The court held that here, the employer and the plaintiffs had agreed — as the FLSA provides that they could do — to classify time spent changing into work clothes as nonworking time. The parties had thereby also agreed that the plaintiffs’ workday would not start when the workers changed their clothes; rather, it would start when they arrived at their work site. The court reasoned, “[i] f clothes changing time is lawfully not compensated, we can’t see how it could be thought a principal employment activity, and so section 254(a) exempts the travel time in this case.”

In so holding, the court recognized that it was creating a split with the Sixth Circuit Court of Appeals, which decided in Franklin v. Kellogg Co., 619 F.3d 604, 618-19 (6th Cir. 2010) that unpaid changing time (pursuant to a collective bargaining agreement) was a principal activity simply because it was required by the employer — a conclusion the court deemed “clearly wrong.”

Consideration of Opinions of the Department of Labor

In holding that the travel time following the unpaid clotheschanging time is also unpaid under the FLSA, the court rejected the opinions and arguments of the DOL, that appeared as amicus curiae in this case in support of the plaintiff-employees.

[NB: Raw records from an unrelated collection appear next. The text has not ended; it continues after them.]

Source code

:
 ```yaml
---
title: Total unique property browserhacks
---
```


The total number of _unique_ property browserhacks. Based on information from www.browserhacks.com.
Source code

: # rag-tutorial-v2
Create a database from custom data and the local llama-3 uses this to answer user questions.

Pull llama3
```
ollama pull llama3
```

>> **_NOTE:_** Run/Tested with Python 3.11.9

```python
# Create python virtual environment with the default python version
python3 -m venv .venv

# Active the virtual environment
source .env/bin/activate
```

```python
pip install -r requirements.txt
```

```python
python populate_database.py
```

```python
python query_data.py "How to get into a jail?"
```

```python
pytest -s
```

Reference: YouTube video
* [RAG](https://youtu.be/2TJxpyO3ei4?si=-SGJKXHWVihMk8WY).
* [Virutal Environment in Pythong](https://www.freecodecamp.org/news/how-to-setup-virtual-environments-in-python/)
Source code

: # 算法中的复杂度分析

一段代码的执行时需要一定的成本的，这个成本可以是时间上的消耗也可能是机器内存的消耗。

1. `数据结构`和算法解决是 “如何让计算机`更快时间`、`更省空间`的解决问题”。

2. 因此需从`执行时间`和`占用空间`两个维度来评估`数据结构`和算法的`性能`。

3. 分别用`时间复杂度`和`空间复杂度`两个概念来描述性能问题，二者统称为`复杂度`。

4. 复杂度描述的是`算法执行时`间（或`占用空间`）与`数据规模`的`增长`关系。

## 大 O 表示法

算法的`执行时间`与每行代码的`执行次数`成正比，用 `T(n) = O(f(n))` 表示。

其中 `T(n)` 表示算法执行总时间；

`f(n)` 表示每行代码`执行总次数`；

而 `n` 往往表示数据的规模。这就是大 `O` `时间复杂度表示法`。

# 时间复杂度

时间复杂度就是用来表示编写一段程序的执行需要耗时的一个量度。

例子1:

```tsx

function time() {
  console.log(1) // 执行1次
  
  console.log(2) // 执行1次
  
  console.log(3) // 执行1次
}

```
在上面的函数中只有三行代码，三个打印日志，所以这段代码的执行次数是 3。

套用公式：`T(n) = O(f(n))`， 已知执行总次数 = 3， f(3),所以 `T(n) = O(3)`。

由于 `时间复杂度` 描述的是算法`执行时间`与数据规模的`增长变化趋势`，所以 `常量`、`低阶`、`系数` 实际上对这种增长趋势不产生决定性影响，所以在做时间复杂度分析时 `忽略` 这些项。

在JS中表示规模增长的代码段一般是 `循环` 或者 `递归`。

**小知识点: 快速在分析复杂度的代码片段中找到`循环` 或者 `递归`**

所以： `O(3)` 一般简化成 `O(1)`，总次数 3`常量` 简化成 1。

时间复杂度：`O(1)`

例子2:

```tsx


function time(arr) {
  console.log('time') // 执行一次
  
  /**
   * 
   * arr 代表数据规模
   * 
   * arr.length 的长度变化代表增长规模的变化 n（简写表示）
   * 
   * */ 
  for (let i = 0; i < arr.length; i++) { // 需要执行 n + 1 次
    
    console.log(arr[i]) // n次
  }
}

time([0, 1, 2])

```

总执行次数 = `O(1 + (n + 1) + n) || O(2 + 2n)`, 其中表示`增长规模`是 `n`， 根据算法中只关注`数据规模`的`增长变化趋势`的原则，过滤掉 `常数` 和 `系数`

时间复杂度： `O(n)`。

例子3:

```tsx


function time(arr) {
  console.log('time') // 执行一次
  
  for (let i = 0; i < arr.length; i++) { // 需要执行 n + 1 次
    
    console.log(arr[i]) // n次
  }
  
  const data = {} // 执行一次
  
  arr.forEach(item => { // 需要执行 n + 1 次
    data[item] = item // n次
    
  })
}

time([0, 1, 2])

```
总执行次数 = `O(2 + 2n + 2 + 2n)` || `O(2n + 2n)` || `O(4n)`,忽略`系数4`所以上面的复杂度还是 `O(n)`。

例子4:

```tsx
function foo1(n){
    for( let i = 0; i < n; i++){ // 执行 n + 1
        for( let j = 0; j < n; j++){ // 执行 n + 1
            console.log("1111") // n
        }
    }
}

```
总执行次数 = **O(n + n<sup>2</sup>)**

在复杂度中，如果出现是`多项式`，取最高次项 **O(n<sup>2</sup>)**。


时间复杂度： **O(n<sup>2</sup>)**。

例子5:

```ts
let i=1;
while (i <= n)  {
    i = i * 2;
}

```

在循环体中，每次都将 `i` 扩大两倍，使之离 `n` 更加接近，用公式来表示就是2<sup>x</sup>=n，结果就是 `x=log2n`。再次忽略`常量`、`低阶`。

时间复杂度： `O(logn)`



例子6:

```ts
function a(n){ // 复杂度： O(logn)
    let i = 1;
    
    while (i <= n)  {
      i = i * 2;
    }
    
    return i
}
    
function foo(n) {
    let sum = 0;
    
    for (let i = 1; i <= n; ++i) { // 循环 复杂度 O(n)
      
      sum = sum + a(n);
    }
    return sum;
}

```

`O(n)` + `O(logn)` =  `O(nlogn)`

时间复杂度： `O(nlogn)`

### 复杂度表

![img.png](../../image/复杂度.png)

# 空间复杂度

The court discussed the weight that should be given to such opinions and arguments noting that under the Clinton administration and current Obama administration, the DOL took a narrow view of what constituted “clothes” under section 203(o), whereas during the Bush administration, the DOL’s view was much broader and even specifically stated in an Opinion Letter in 2007 that clothes-changing time excluded under Section 203(o) could not be a “principal activity” under the Portal-to-Portal Act—the exact opposite of the position the DOL advanced in this case. The court found these viewpoint switches to be political in nature.

The court noted that the principle of deference to the DOL in interpreting the FLSA is “based on a belief either that agencies have useful knowledge that can aid a court or that they are delegates of Congress charged with interpreting and applying their organic statutes consistently with legislative purpose.”

The court decided that in this case, the Department did not put forth anything that would be helpful to the court in deciding the issue, noting, “[n]owhere in the Department’s brief is there a reference to any institutional knowledge of labor markets possessed by the Department’s staff — or to anything indeed to which the parties might not have complete access — that might help the court to decide the case sensibly . . ..” As such, the court declined to defer to the Department‘s interpretation section 203(o).

Good News for Employers of Unionized Employees Who Change Clothes at Work

Employers in the Seventh Circuit who have collectively bargained with their employees that clothes changing before or after their main work activity will not be compensable can take comfort from the U.S. Steel Corp. decision that the clothes changing likely will not be compensable, even if the clothes serve a protective purpose. Furthermore, under the Seventh Circuit precedent, where clothes changing is not compensable time pursuant to a collective bargaining agreement, the time employees spend traveling to and from the clothes changing area will likely not be compensable either.